ABOUT THIS TASK
Only the text of the records belongs in the answer, copied exactly and without pictures.

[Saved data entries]
****
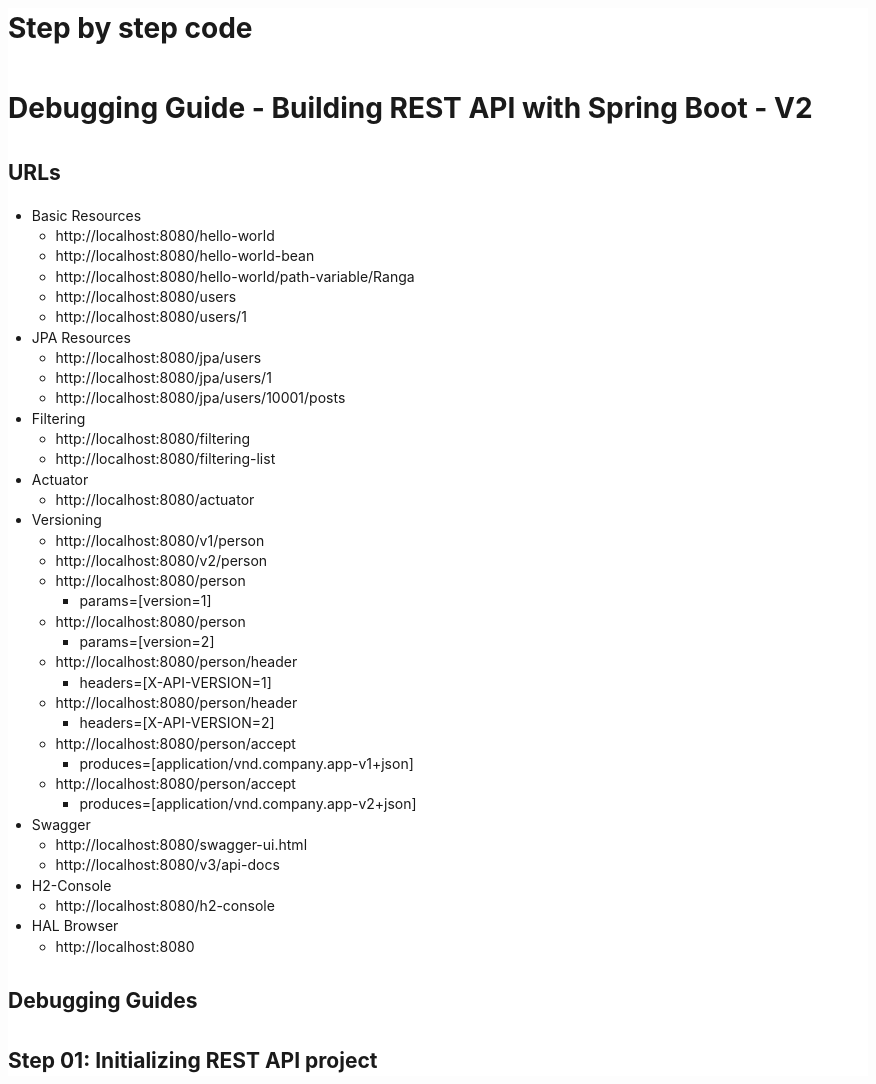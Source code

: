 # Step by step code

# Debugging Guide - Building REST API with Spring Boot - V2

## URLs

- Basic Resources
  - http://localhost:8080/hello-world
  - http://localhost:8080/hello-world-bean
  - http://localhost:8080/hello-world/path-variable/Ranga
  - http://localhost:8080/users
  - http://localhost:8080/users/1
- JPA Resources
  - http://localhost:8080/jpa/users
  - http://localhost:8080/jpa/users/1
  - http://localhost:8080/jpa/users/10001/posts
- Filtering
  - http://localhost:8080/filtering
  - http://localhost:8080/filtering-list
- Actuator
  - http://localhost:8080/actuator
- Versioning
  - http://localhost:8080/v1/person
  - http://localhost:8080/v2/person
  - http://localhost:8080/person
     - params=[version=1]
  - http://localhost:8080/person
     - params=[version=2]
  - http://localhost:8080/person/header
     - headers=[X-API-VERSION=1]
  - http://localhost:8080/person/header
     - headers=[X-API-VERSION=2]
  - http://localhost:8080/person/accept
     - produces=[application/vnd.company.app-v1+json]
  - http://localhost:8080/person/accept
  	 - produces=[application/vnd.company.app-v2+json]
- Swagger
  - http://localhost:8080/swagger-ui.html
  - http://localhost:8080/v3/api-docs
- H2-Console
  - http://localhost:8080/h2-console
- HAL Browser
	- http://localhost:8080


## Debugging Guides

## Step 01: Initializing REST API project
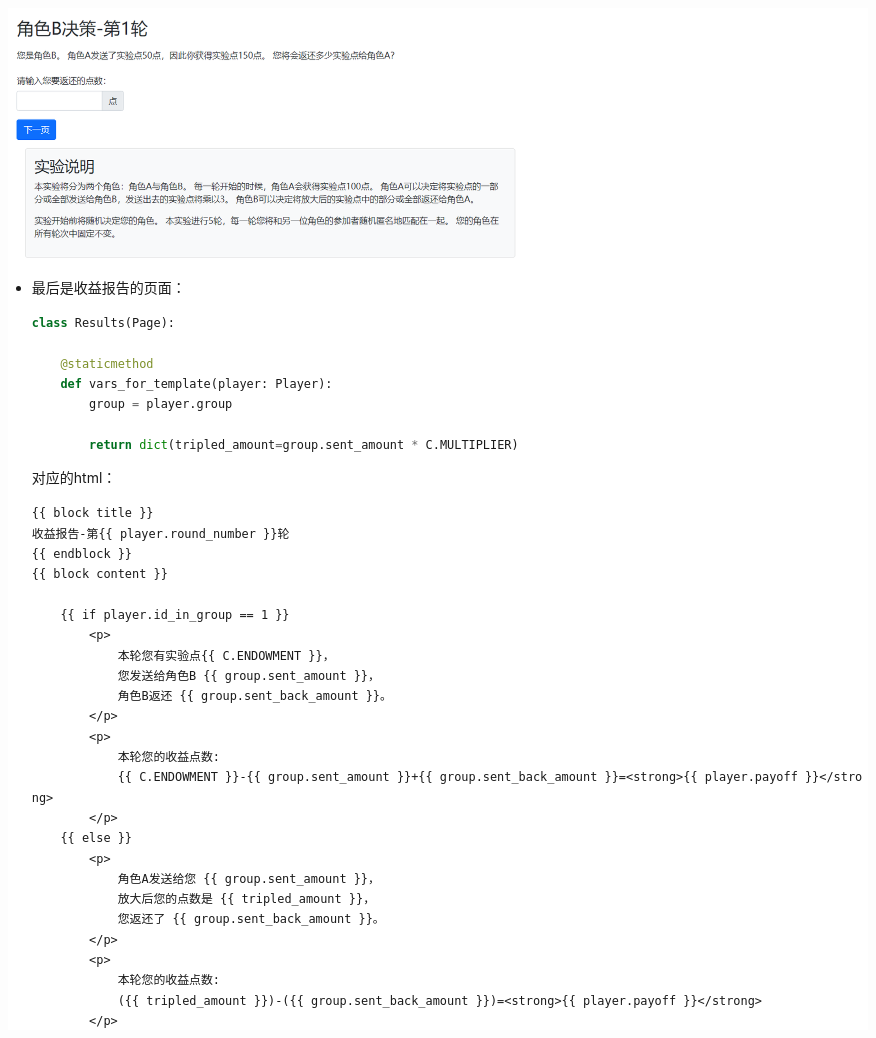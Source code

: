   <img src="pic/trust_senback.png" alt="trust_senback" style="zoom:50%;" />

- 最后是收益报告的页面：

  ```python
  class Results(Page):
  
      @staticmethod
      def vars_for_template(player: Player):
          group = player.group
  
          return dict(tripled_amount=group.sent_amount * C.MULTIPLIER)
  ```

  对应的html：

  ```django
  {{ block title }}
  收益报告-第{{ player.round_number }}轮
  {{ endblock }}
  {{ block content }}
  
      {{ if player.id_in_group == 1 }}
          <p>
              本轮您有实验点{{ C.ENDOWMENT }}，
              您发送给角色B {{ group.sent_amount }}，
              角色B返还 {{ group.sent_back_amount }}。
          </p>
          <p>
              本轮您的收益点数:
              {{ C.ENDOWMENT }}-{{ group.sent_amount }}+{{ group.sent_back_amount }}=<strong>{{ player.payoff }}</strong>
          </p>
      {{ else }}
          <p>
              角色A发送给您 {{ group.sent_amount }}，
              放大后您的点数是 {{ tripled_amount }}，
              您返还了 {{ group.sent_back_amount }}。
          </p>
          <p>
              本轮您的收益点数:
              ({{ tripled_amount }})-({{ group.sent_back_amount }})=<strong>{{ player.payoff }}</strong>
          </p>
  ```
****
FINAL ANSWER
Source code

: # Step by step code

# Debugging Guide - Building REST API with Spring Boot - V2

## URLs

- Basic Resources
  - http://localhost:8080/hello-world
  - http://localhost:8080/hello-world-bean
  - http://localhost:8080/hello-world/path-variable/Ranga
  - http://localhost:8080/users
  - http://localhost:8080/users/1
- JPA Resources
  - http://localhost:8080/jpa/users
  - http://localhost:8080/jpa/users/1
  - http://localhost:8080/jpa/users/10001/posts
- Filtering
  - http://localhost:8080/filtering
  - http://localhost:8080/filtering-list
- Actuator
  - http://localhost:8080/actuator
- Versioning
  - http://localhost:8080/v1/person
  - http://localhost:8080/v2/person
  - http://localhost:8080/person
     - params=[version=1]
  - http://localhost:8080/person
     - params=[version=2]
  - http://localhost:8080/person/header
     - headers=[X-API-VERSION=1]
  - http://localhost:8080/person/header
     - headers=[X-API-VERSION=2]
  - http://localhost:8080/person/accept
     - produces=[application/vnd.company.app-v1+json]
  - http://localhost:8080/person/accept
  	 - produces=[application/vnd.company.app-v2+json]
- Swagger
  - http://localhost:8080/swagger-ui.html
  - http://localhost:8080/v3/api-docs
- H2-Console
  - http://localhost:8080/h2-console
- HAL Browser
	- http://localhost:8080


## Debugging Guides

## Step 01: Initializing REST API project
Source code

:   <img src="pic/trust_senback.png" alt="trust_senback" style="zoom:50%;" />

- 最后是收益报告的页面：

  ```python
  class Results(Page):
  
      @staticmethod
      def vars_for_template(player: Player):
          group = player.group
  
          return dict(tripled_amount=group.sent_amount * C.MULTIPLIER)
  ```

  对应的html：

  ```django
  {{ block title }}
  收益报告-第{{ player.round_number }}轮
  {{ endblock }}
  {{ block content }}
  
      {{ if player.id_in_group == 1 }}
          <p>
              本轮您有实验点{{ C.ENDOWMENT }}，
              您发送给角色B {{ group.sent_amount }}，
              角色B返还 {{ group.sent_back_amount }}。
          </p>
          <p>
              本轮您的收益点数:
              {{ C.ENDOWMENT }}-{{ group.sent_amount }}+{{ group.sent_back_amount }}=<strong>{{ player.payoff }}</strong>
          </p>
      {{ else }}
          <p>
              角色A发送给您 {{ group.sent_amount }}，
              放大后您的点数是 {{ tripled_amount }}，
              您返还了 {{ group.sent_back_amount }}。
          </p>
          <p>
              本轮您的收益点数:
              ({{ tripled_amount }})-({{ group.sent_back_amount }})=<strong>{{ player.payoff }}</strong>
          </p>
  ```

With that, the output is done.